Exercise requirements
The reply to the records below should contain exactly the lines from the line with "which in the" through the line with "Building the toolbox and", and nothing besides.
★ ★ ★ ★
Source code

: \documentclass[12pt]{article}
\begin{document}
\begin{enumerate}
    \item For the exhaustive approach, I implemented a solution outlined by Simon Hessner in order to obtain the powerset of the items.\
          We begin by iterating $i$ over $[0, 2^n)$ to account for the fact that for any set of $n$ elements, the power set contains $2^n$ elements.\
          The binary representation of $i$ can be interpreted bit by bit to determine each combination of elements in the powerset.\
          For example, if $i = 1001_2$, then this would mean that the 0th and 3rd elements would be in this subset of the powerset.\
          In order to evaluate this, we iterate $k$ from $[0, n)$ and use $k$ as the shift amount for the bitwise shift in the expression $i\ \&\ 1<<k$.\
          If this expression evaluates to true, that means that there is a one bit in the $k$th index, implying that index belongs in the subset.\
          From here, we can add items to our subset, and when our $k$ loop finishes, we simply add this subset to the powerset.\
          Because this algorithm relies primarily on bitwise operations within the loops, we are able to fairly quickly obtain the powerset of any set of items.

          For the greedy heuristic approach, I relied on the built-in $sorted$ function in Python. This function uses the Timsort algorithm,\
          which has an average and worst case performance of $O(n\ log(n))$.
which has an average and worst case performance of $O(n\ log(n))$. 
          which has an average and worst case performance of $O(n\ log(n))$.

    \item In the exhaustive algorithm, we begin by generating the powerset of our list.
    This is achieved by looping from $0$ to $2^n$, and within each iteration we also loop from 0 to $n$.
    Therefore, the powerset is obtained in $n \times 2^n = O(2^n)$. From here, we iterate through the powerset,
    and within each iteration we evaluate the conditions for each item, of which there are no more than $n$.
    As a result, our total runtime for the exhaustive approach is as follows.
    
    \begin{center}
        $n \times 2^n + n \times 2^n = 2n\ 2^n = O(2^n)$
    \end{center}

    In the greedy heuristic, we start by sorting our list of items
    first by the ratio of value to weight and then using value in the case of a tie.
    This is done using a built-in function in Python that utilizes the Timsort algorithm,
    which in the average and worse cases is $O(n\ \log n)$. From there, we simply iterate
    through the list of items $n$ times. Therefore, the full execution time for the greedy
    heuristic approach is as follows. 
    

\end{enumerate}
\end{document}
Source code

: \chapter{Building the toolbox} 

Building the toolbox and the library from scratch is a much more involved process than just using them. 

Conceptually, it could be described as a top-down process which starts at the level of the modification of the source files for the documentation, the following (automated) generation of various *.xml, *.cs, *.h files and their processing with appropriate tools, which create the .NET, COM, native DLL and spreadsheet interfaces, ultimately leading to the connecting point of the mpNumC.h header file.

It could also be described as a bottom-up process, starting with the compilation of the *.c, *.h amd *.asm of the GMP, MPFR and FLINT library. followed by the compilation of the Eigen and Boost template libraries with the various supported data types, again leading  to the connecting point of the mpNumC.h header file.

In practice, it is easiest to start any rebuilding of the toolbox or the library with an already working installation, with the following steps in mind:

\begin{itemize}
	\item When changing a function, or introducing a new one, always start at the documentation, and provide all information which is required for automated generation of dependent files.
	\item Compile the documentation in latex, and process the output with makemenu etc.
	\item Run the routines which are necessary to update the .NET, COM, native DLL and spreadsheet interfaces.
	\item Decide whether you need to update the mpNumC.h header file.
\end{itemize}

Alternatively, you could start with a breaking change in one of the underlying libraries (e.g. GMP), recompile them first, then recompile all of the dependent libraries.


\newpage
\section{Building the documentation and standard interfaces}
★ ★ ★ ★
Finished task
    which in the average and worse cases is $O(n\ \log n)$. From there, we simply iterate
    through the list of items $n$ times. Therefore, the full execution time for the greedy
    heuristic approach is as follows. 
    

\end{enumerate}
\end{document}
Source code

: \chapter{Building the toolbox} 

Building the toolbox and the library from scratch is a much more involved process than just using them. 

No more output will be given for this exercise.